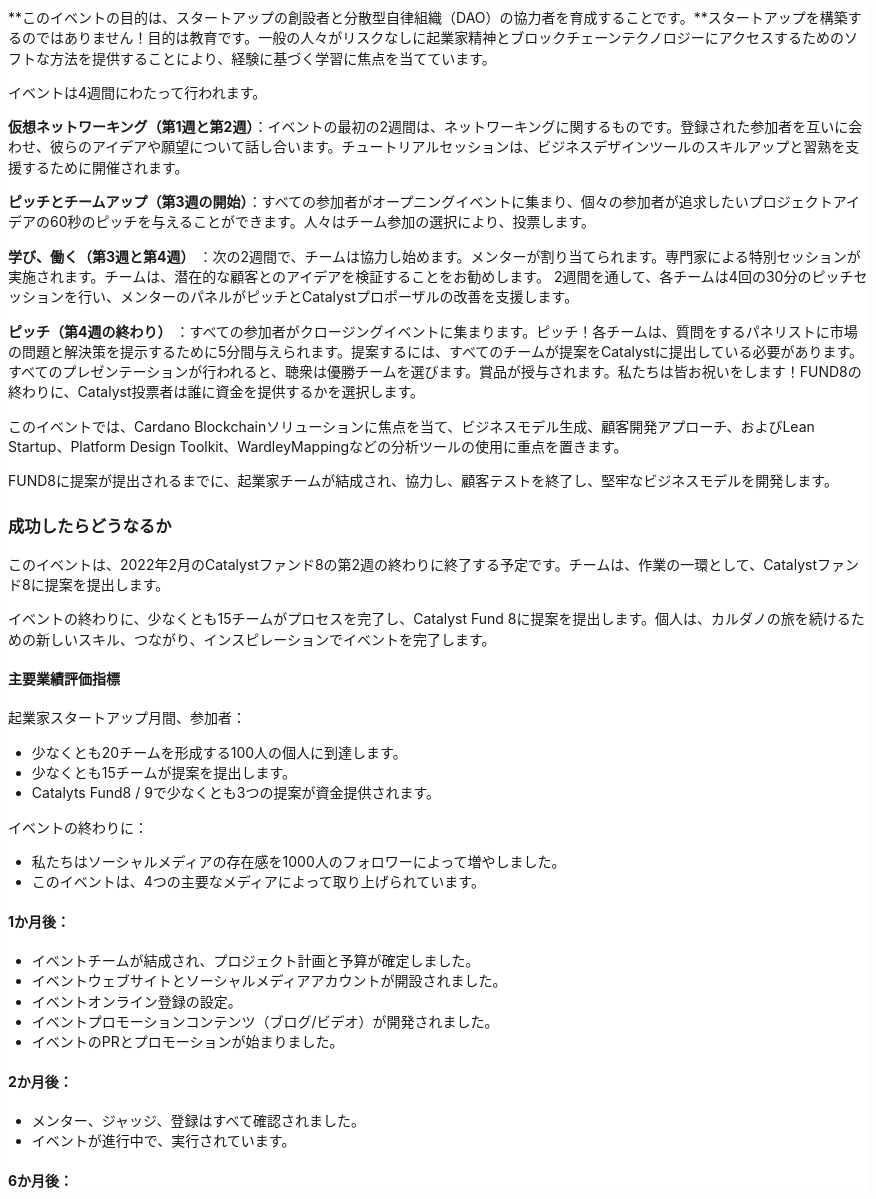 **このイベントの目的は、スタートアップの創設者と分散型自律組織（DAO）の協力者を育成することです。**スタートアップを構築するのではありません！目的は教育です。一般の人々がリスクなしに起業家精神とブロックチェーンテクノロジーにアクセスするためのソフトな方法を提供することにより、経験に基づく学習に焦点を当てています。

イベントは4週間にわたって行われます。

**仮想ネットワーキング（第1週と第2週）**：イベントの最初の2週間は、ネットワーキングに関するものです。登録された参加者を互いに会わせ、彼らのアイデアや願望について話し合います。チュートリアルセッションは、ビジネスデザインツールのスキルアップと習熟を支援するために開催されます。

**ピッチとチームアップ（第3週の開始）**：すべての参加者がオープニングイベントに集まり、個々の参加者が追求したいプロジェクトアイデアの60秒のピッチを与えることができます。人々はチーム参加の選択により、投票します。

**学び、働く（第3週と第4週）** ：次の2週間で、チームは協力し始めます。メンターが割り当てられます。専門家による特別セッションが実施されます。チームは、潜在的な顧客とのアイデアを検証することをお勧めします。 2週間を通して、各チームは4回の30分のピッチセッションを行い、メンターのパネルがピッチとCatalystプロポーザルの改善を支援します。

**ピッチ（第4週の終わり）** ：すべての参加者がクロージングイベントに集まります。ピッチ！各チームは、質問をするパネリストに市場の問題と解決策を提示するために5分間与えられます。提案するには、すべてのチームが提案をCatalystに提出している必要があります。すべてのプレゼンテーションが行われると、聴衆は優勝チームを選びます。賞品が授与されます。私たちは皆お祝いをします！FUND8の終わりに、Catalyst投票者は誰に資金を提供するかを選択します。

このイベントでは、Cardano Blockchainソリューションに焦点を当て、ビジネスモデル生成、顧客開発アプローチ、およびLean Startup、Platform Design Toolkit、WardleyMappingなどの分析ツールの使用に重点を置きます。

FUND8に提案が提出されるまでに、起業家チームが結成され、協力し、顧客テストを終了し、堅牢なビジネスモデルを開発します。

### 成功したらどうなるか

このイベントは、2022年2月のCatalystファンド8の第2週の終わりに終了する予定です。チームは、作業の一環として、Catalystファンド8に提案を提出します。

イベントの終わりに、少なくとも15チームがプロセスを完了し、Catalyst Fund 8に提案を提出します。個人は、カルダノの旅を続けるための新しいスキル、つながり、インスピレーションでイベントを完了します。

#### 主要業績評価指標

起業家スタートアップ月間、参加者：

- 少なくとも20チームを形成する100人の個人に到達します。
- 少なくとも15チームが提案を提出します。
- Catalyts Fund8 / 9で少なくとも3つの提案が資金提供されます。

イベントの終わりに：

- 私たちはソーシャルメディアの存在感を1000人のフォロワーによって増やしました。
- このイベントは、4つの主要なメディアによって取り上げられています。

#### 1か月後：

- イベントチームが結成され、プロジェクト計画と予算が確定しました。
- イベントウェブサイトとソーシャルメディアアカウントが開設されました。
- イベントオンライン登録の設定。
- イベントプロモーションコンテンツ（ブログ/ビデオ）が開発されました。
- イベントのPRとプロモーションが始まりました。

#### 2か月後：

- メンター、ジャッジ、登録はすべて確認されました。
- イベントが進行中で、実行されています。

#### 6か月後：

▶ [Directions]
The data above must be written out again word for word, without its pictures.

▶ [Task result]
 **このイベントの目的は、スタートアップの創設者と分散型自律組織（DAO）の協力者を育成することです。**スタートアップを構築するのではありません！目的は教育です。一般の人々がリスクなしに起業家精神とブロックチェーンテクノロジーにアクセスするためのソフトな方法を提供することにより、経験に基づく学習に焦点を当てています。

イベントは4週間にわたって行われます。

**仮想ネットワーキング（第1週と第2週）**：イベントの最初の2週間は、ネットワーキングに関するものです。登録された参加者を互いに会わせ、彼らのアイデアや願望について話し合います。チュートリアルセッションは、ビジネスデザインツールのスキルアップと習熟を支援するために開催されます。

**ピッチとチームアップ（第3週の開始）**：すべての参加者がオープニングイベントに集まり、個々の参加者が追求したいプロジェクトアイデアの60秒のピッチを与えることができます。人々はチーム参加の選択により、投票します。

**学び、働く（第3週と第4週）** ：次の2週間で、チームは協力し始めます。メンターが割り当てられます。専門家による特別セッションが実施されます。チームは、潜在的な顧客とのアイデアを検証することをお勧めします。 2週間を通して、各チームは4回の30分のピッチセッションを行い、メンターのパネルがピッチとCatalystプロポーザルの改善を支援します。

**ピッチ（第4週の終わり）** ：すべての参加者がクロージングイベントに集まります。ピッチ！各チームは、質問をするパネリストに市場の問題と解決策を提示するために5分間与えられます。提案するには、すべてのチームが提案をCatalystに提出している必要があります。すべてのプレゼンテーションが行われると、聴衆は優勝チームを選びます。賞品が授与されます。私たちは皆お祝いをします！FUND8の終わりに、Catalyst投票者は誰に資金を提供するかを選択します。

このイベントでは、Cardano Blockchainソリューションに焦点を当て、ビジネスモデル生成、顧客開発アプローチ、およびLean Startup、Platform Design Toolkit、WardleyMappingなどの分析ツールの使用に重点を置きます。

FUND8に提案が提出されるまでに、起業家チームが結成され、協力し、顧客テストを終了し、堅牢なビジネスモデルを開発します。

### 成功したらどうなるか

このイベントは、2022年2月のCatalystファンド8の第2週の終わりに終了する予定です。チームは、作業の一環として、Catalystファンド8に提案を提出します。

イベントの終わりに、少なくとも15チームがプロセスを完了し、Catalyst Fund 8に提案を提出します。個人は、カルダノの旅を続けるための新しいスキル、つながり、インスピレーションでイベントを完了します。

#### 主要業績評価指標

起業家スタートアップ月間、参加者：

- 少なくとも20チームを形成する100人の個人に到達します。
- 少なくとも15チームが提案を提出します。
- Catalyts Fund8 / 9で少なくとも3つの提案が資金提供されます。

イベントの終わりに：

- 私たちはソーシャルメディアの存在感を1000人のフォロワーによって増やしました。
- このイベントは、4つの主要なメディアによって取り上げられています。

#### 1か月後：

- イベントチームが結成され、プロジェクト計画と予算が確定しました。
- イベントウェブサイトとソーシャルメディアアカウントが開設されました。
- イベントオンライン登録の設定。
- イベントプロモーションコンテンツ（ブログ/ビデオ）が開発されました。
- イベントのPRとプロモーションが始まりました。

#### 2か月後：

- メンター、ジャッジ、登録はすべて確認されました。
- イベントが進行中で、実行されています。

#### 6か月後：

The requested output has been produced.